Paul McCartney's Failed Animated Concert Film That Featured A Pipe-Smoking Mouse

It's curious how great success in one venture opens up doors to others. Are athletes' careers finished once they can no longer partake in the sport in which they made their name? Well, sometimes, but often they become commentators, or coaches, or respected business people instead.

Wrestling legends become acting and presenting stars too, as in the case of John Cena. According to Celebrity Net Worth, Cena has been able to try his hand at everything from wrestling to presenting and rapping, and has accrued a net worth of $80 million in the process.
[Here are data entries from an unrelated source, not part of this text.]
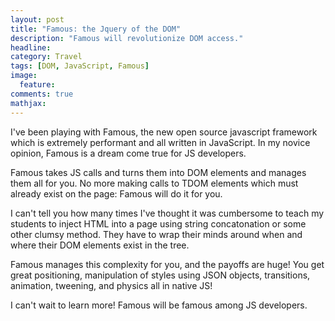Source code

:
 ```yaml
---
layout: post
title: "Famous: the Jquery of the DOM"
description: "Famous will revolutionize DOM access."
headline: 
category: Travel
tags: [DOM, JavaScript, Famous]
image: 
  feature:  
comments: true
mathjax: 
---
```

I've been playing with Famous, the new open source javascript framework which is extremely performant and all written in JavaScript. In my novice opinion, Famous is a dream come true for JS developers. 

Famous takes JS calls and turns them into DOM elements and manages them all for you. No more making calls to TDOM elements which must already exist on the page: Famous will do it for you. 

I can't tell you how many times I've thought it was cumbersome to teach my students to inject HTML into a page using string concatonation or some other clumsy method. They have to wrap their minds around when and where their DOM elements exist in the tree.

Famous manages this complexity for you, and the payoffs are huge! You get great positioning, manipulation of styles using JSON objects, transitions, animation, tweening, and physics all in native JS!

I can't wait to learn more! Famous will be famous among JS developers.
Celebrity status goes a long way when you're looking to venture into a new field, it seems.

In the music world, Paul McCartney is surely one of the greatest success stories of all time. Naturally, it was a humble little band called the Beatles that catapulted him to superstardom, but he remains a singing and songwriting force to be reckoned with. Per Celebrity Net Worth, he is now worth a remarkable $1.2 billion. Not every single project of his turns to gold, however. One particularly odd mouse-centric concert film he devised failed to take off.

The wonderful weirdness of The Bruce McMouse Show

Paul McCartney, of course, isn't just a former Beatle, or a solo performer. He and Linda McCartney created Wings in 1971, per AllMusic, a band that would also feature talents from Grease Band and the Moody Blues. Though Paul McCartney and Wings went on to enjoy the renown a Beatle would typically attract, one interesting little personality didn't make much of a splash for them: Bruce McMouse.
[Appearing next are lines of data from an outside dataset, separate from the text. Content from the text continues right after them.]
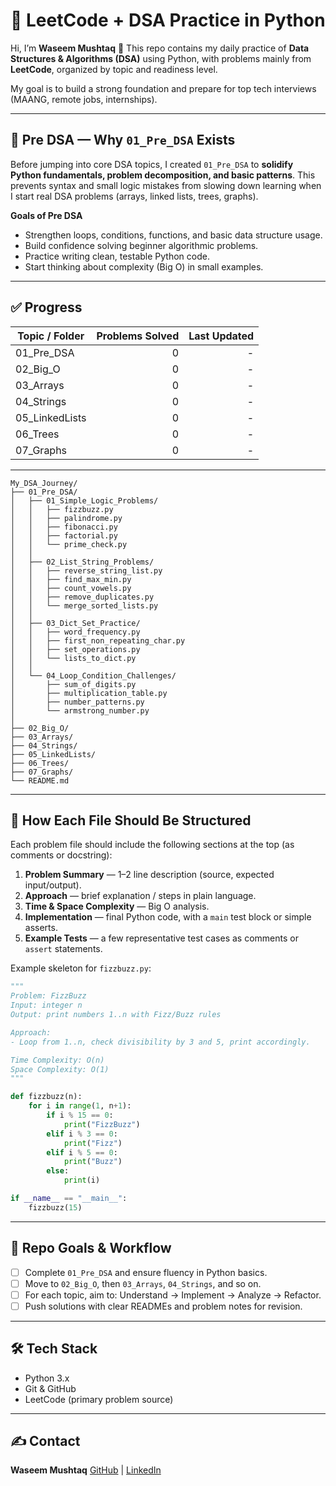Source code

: # 🧠 LeetCode + DSA Practice in Python

Hi, I’m **Waseem Mushtaq** 👋
This repo contains my daily practice of **Data Structures & Algorithms (DSA)** using Python, with problems mainly from **LeetCode**, organized by topic and readiness level.

My goal is to build a strong foundation and prepare for top tech interviews (MAANG, remote jobs, internships).

---

## 📍 Pre DSA — Why `01_Pre_DSA` Exists

Before jumping into core DSA topics, I created `01_Pre_DSA` to **solidify Python fundamentals, problem decomposition, and basic patterns**. This prevents syntax and small logic mistakes from slowing down learning when I start real DSA problems (arrays, linked lists, trees, graphs).

**Goals of Pre DSA**

* Strengthen loops, conditions, functions, and basic data structure usage.
* Build confidence solving beginner algorithmic problems.
* Practice writing clean, testable Python code.
* Start thinking about complexity (Big O) in small examples.

---

## ✅ Progress

| Topic / Folder  | Problems Solved | Last Updated |
| --------------- | --------------: | -----------: |
| 01\_Pre\_DSA    |               0 |            - |
| 02\_Big\_O      |               0 |            - |
| 03\_Arrays      |               0 |            - |
| 04\_Strings     |               0 |            - |
| 05\_LinkedLists |               0 |            - |
| 06\_Trees       |               0 |            - |
| 07\_Graphs      |               0 |            - |

---

```
My_DSA_Journey/
├── 01_Pre_DSA/
│   ├── 01_Simple_Logic_Problems/
│   │   ├── fizzbuzz.py
│   │   ├── palindrome.py
│   │   ├── fibonacci.py
│   │   ├── factorial.py
│   │   └── prime_check.py
│   │
│   ├── 02_List_String_Problems/
│   │   ├── reverse_string_list.py
│   │   ├── find_max_min.py
│   │   ├── count_vowels.py
│   │   ├── remove_duplicates.py
│   │   └── merge_sorted_lists.py
│   │
│   ├── 03_Dict_Set_Practice/
│   │   ├── word_frequency.py
│   │   ├── first_non_repeating_char.py
│   │   ├── set_operations.py
│   │   └── lists_to_dict.py
│   │
│   └── 04_Loop_Condition_Challenges/
│       ├── sum_of_digits.py
│       ├── multiplication_table.py
│       ├── number_patterns.py
│       └── armstrong_number.py
│
├── 02_Big_O/
├── 03_Arrays/
├── 04_Strings/
├── 05_LinkedLists/
├── 06_Trees/
├── 07_Graphs/
└── README.md
```

---

## 📌 How Each File Should Be Structured

Each problem file should include the following sections at the top (as comments or docstring):

1. **Problem Summary** — 1–2 line description (source, expected input/output).
2. **Approach** — brief explanation / steps in plain language.
3. **Time & Space Complexity** — Big O analysis.
4. **Implementation** — final Python code, with a `main` test block or simple asserts.
5. **Example Tests** — a few representative test cases as comments or `assert` statements.

Example skeleton for `fizzbuzz.py`:

```python
"""
Problem: FizzBuzz
Input: integer n
Output: print numbers 1..n with Fizz/Buzz rules

Approach:
- Loop from 1..n, check divisibility by 3 and 5, print accordingly.

Time Complexity: O(n)
Space Complexity: O(1)
"""

def fizzbuzz(n):
    for i in range(1, n+1):
        if i % 15 == 0:
            print("FizzBuzz")
        elif i % 3 == 0:
            print("Fizz")
        elif i % 5 == 0:
            print("Buzz")
        else:
            print(i)

if __name__ == "__main__":
    fizzbuzz(15)
```

---

## 🚀 Repo Goals & Workflow

* [ ] Complete `01_Pre_DSA` and ensure fluency in Python basics.
* [ ] Move to `02_Big_O`, then `03_Arrays`, `04_Strings`, and so on.
* [ ] For each topic, aim to: Understand → Implement → Analyze → Refactor.
* [ ] Push solutions with clear READMEs and problem notes for revision.

---

## 🛠 Tech Stack

* Python 3.x
* Git & GitHub
* LeetCode (primary problem source)

---

## ✍️ Contact

**Waseem Mushtaq**
[GitHub](https://github.com/waseem1302-x) | [LinkedIn](https://www.linkedin.com/in/waseem-mushtaq-1302-x/)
When it comes to iconic animated mice, the buck really starts and stops with Mickey and Minnie. Mickey Mouse, according to Time, debuted in 1928's "Steamboat Willie," and has been delighting generations for almost a century. There's always room for more adorable little rodents in our lives, though, and this may have been part of McCartney's reasoning behind his odd concert film.

McMouse, Rolling Stone reports, came from an idea the ever-creative McCartney wanted to explore. He was inspired to create an animated story of a group of mice. He wanted to tell their tale in an odd film, combined with footage from several shows Wings played during a 1972 tour. The juxtaposition of live action and animation is a difficult one to pull off well ("Space Jam" being something of an outlier), and the lengthy project wouldn't see the light of day for some time.

A small, furry piece of Paul McCartney history

Rolling Stone goes on to report that the film, dubbed "The Bruce McMouse Show," features voice acting from the McCartneys themselves, among others, and sees the mice and their furry friends watching Wings performances. In the late 1970s, the project was seemingly abandoned.

In late January of 2019, almost 50 years after "The Bruce McMouse Show" was seemingly consigned to the big box marked Forgotten Historical Oddities, it was given a limited and exclusive showing in certain movie theaters.

That April, per Paul McCartney's official website, it was digitally released for those who couldn't access these screenings. Per the press release, "The Bruce McMouse Show" kicks off with the band playing "Big Barn Bed." From there, "the camera takes us down through the floorboards into this charming animated world. We see Bruce McMouse regale his children with stories from his past, when son Soily rushes into the room in a whirlwind of excitement announcing that "The Wings" are playing above them."

It's quite a spectacle, all told, and McCartney's many fans are sure to enjoy this lost gem.